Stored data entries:

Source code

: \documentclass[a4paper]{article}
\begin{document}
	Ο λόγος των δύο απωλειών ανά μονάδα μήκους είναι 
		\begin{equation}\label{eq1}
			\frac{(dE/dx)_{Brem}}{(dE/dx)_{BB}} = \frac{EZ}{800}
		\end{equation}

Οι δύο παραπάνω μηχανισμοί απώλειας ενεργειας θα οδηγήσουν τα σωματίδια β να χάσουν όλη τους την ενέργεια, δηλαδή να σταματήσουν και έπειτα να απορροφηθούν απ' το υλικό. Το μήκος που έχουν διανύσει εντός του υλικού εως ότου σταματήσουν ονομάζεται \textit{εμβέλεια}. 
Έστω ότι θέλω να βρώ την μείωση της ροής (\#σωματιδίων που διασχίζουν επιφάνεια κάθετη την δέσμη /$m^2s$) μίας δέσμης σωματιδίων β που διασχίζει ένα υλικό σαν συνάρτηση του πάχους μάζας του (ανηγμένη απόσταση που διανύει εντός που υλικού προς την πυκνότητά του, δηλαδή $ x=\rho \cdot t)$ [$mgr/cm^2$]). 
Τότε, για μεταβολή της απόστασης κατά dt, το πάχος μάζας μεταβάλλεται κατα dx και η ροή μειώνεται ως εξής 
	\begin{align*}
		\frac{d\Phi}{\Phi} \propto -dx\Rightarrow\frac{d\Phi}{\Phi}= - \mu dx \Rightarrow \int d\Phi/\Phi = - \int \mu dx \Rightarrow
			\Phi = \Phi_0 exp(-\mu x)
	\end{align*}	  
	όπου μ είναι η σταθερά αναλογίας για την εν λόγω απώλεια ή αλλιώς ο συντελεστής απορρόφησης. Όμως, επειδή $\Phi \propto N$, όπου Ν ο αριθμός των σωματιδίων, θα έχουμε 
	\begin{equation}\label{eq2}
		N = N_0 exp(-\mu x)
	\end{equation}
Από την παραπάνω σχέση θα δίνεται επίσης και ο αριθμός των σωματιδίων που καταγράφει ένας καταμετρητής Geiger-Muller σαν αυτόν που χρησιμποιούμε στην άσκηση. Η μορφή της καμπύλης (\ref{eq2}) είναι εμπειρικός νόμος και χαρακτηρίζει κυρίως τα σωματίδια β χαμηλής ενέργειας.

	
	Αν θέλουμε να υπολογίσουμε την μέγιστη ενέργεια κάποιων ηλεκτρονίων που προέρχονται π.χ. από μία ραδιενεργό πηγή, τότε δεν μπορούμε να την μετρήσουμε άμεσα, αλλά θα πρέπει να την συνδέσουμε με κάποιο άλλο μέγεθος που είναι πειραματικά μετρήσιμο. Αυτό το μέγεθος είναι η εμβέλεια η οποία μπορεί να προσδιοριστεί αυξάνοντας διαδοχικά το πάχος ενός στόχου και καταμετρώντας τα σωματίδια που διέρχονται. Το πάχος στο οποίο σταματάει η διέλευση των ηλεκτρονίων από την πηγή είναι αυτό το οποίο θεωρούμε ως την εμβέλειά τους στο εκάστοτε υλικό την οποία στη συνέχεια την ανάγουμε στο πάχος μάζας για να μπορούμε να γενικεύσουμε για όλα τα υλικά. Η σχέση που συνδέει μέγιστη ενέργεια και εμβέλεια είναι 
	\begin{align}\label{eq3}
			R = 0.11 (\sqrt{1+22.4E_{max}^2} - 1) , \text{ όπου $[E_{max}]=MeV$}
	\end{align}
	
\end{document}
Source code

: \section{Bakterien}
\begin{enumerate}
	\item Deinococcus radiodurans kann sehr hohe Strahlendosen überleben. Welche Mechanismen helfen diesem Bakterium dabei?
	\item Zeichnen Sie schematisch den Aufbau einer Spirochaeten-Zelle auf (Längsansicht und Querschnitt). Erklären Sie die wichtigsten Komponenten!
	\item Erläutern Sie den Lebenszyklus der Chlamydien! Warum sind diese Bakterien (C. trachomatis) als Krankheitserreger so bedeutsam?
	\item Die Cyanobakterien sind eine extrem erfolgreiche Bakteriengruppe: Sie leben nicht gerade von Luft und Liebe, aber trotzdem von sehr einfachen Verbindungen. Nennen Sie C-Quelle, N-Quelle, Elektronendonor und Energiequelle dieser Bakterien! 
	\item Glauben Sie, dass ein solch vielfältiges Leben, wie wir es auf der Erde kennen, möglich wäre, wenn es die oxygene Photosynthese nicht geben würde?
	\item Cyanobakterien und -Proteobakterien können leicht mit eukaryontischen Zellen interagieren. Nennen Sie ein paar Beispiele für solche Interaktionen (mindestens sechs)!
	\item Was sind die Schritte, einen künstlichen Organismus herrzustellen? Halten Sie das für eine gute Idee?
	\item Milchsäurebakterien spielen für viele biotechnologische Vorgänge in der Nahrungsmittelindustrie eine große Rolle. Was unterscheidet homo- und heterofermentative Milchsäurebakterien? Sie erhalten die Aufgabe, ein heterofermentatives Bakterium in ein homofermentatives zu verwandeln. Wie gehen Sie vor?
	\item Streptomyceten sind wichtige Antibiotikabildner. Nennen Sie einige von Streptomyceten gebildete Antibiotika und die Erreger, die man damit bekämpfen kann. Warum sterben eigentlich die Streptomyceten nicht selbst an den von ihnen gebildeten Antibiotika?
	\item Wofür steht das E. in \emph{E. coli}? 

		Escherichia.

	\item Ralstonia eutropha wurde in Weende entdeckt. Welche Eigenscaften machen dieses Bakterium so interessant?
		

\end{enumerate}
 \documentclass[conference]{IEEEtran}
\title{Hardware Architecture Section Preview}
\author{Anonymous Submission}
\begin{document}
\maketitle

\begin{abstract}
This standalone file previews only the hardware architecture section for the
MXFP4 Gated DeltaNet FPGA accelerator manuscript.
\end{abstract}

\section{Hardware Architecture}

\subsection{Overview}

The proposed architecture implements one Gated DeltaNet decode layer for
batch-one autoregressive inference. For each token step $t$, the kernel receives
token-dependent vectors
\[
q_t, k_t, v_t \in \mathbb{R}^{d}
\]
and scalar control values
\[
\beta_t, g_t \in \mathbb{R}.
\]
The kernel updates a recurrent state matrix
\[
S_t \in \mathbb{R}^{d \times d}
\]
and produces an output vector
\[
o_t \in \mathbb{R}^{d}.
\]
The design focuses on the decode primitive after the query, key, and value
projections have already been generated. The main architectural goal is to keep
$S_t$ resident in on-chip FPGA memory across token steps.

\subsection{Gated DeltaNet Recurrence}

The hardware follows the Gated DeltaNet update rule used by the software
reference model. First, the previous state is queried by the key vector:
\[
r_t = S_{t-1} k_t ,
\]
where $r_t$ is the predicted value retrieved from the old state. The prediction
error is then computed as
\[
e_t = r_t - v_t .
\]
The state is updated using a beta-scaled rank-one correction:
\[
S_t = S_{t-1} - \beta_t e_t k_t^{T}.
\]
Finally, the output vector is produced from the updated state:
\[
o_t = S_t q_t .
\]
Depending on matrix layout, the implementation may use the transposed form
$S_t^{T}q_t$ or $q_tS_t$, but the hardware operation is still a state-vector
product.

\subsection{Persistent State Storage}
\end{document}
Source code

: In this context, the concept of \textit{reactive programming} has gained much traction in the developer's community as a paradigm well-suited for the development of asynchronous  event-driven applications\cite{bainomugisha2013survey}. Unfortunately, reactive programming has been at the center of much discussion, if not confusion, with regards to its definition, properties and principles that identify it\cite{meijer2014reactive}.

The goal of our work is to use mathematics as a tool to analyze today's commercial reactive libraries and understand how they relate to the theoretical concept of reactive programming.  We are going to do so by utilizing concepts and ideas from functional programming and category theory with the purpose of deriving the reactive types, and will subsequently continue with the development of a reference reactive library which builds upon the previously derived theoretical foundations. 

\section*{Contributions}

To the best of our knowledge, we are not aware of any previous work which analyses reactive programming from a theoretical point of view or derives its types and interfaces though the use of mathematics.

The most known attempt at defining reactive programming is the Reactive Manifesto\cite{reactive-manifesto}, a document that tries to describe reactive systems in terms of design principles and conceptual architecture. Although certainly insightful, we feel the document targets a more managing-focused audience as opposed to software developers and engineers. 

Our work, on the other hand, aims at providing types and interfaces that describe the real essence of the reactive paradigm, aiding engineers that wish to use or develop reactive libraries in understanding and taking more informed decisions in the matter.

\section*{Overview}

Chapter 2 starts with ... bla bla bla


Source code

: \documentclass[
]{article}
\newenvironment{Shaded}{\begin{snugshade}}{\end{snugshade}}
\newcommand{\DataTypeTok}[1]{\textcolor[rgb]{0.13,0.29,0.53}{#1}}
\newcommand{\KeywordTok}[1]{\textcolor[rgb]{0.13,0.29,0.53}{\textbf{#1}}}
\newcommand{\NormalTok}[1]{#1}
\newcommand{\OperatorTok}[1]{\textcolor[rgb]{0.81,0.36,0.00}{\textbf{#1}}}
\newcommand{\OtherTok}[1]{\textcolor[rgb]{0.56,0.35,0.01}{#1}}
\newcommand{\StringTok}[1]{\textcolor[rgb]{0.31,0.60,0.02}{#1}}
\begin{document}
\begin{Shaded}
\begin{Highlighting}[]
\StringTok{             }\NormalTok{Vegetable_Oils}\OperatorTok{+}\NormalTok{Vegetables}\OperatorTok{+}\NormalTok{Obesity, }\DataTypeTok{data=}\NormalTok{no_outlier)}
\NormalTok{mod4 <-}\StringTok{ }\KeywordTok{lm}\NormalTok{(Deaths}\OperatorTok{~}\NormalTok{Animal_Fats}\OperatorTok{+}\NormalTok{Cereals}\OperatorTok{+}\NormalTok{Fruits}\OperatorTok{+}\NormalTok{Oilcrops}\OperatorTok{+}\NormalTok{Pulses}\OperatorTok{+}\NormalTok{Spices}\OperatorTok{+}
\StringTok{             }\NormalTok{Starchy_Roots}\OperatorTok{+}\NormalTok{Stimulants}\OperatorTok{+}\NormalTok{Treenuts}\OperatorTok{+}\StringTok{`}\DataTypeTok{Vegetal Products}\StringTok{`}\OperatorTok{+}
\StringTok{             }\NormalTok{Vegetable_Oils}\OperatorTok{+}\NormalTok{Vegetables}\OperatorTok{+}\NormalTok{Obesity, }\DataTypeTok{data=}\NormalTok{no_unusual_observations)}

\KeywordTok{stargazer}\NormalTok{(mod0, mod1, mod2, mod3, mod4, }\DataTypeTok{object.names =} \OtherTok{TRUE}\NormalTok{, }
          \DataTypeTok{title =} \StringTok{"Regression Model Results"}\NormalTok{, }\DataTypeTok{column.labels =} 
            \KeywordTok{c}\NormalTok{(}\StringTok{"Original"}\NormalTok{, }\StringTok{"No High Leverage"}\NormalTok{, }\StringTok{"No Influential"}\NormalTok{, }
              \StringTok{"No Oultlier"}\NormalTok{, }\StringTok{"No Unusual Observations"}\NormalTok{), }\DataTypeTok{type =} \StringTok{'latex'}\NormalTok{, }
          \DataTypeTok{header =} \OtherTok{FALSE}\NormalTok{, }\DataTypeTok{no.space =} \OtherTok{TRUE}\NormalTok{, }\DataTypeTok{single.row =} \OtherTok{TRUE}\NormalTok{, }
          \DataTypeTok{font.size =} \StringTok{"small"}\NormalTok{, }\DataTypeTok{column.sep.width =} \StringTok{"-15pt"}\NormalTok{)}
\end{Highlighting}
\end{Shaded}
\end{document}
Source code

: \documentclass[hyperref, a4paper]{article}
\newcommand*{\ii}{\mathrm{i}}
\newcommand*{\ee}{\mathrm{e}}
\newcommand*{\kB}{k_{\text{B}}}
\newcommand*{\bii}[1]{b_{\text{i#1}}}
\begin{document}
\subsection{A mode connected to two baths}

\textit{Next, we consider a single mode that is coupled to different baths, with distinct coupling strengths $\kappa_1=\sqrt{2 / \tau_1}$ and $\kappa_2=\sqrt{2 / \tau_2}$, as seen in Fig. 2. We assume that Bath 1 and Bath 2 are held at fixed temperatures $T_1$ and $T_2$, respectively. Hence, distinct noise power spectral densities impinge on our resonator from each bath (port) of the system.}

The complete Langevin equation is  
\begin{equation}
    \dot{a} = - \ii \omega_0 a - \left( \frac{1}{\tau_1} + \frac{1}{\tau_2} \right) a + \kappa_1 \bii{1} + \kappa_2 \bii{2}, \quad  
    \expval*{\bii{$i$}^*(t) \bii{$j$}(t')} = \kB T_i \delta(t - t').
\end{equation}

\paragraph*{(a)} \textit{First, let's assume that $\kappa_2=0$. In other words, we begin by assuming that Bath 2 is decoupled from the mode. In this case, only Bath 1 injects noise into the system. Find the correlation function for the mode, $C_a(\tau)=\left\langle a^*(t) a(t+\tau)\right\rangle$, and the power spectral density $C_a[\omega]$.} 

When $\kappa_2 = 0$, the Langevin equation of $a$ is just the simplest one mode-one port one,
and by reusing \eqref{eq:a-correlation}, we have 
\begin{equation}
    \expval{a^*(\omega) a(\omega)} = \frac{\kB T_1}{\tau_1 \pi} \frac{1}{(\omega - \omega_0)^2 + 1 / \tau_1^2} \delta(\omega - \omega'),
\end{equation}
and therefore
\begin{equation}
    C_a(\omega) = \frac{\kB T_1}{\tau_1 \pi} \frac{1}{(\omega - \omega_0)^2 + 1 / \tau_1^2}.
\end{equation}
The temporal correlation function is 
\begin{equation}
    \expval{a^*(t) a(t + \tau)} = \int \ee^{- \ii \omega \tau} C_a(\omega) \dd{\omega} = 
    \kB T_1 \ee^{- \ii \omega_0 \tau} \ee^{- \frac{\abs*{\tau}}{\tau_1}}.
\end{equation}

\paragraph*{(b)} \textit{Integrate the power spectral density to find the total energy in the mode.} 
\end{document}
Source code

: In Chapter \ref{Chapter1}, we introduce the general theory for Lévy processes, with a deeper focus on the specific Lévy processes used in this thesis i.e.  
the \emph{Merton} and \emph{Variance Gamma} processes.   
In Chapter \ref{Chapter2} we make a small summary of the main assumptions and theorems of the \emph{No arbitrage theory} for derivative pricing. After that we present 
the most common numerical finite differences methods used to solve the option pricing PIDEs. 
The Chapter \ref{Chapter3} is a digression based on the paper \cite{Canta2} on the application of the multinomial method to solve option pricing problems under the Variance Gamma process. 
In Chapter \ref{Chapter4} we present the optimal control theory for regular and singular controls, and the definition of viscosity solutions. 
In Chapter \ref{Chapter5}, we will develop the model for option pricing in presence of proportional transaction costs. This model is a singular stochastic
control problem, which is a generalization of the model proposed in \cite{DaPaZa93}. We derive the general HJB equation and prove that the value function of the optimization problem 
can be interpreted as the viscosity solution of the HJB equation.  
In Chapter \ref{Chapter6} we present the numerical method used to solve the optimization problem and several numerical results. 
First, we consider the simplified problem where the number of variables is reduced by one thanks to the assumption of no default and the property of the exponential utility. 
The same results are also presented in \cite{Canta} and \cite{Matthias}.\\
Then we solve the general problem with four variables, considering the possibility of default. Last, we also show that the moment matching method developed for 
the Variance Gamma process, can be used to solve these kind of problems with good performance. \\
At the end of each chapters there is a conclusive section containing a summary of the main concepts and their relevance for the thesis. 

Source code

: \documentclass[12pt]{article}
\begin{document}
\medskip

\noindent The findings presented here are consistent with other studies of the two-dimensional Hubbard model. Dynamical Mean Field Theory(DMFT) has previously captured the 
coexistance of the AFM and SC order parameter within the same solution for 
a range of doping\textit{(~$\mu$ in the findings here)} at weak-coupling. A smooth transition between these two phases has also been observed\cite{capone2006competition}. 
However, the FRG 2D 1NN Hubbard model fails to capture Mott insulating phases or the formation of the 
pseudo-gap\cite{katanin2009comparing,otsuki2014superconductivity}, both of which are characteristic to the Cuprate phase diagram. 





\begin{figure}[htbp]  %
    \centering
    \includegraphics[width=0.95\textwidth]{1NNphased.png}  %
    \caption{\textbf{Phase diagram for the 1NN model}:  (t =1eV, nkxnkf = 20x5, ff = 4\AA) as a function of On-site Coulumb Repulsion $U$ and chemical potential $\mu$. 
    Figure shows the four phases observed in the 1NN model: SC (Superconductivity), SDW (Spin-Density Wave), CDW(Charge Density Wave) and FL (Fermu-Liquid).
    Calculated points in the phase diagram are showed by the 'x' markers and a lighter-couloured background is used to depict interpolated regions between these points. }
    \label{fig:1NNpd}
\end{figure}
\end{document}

What to produce
From the data above, copy each line where the string "Gamma" appears.

Answer section
the \emph{Merton} and \emph{Variance Gamma} processes.   
The Chapter \ref{Chapter3} is a digression based on the paper \cite{Canta2} on the application of the multinomial method to solve option pricing problems under the Variance Gamma process. 
the Variance Gamma process, can be used to solve these kind of problems with good performance. \\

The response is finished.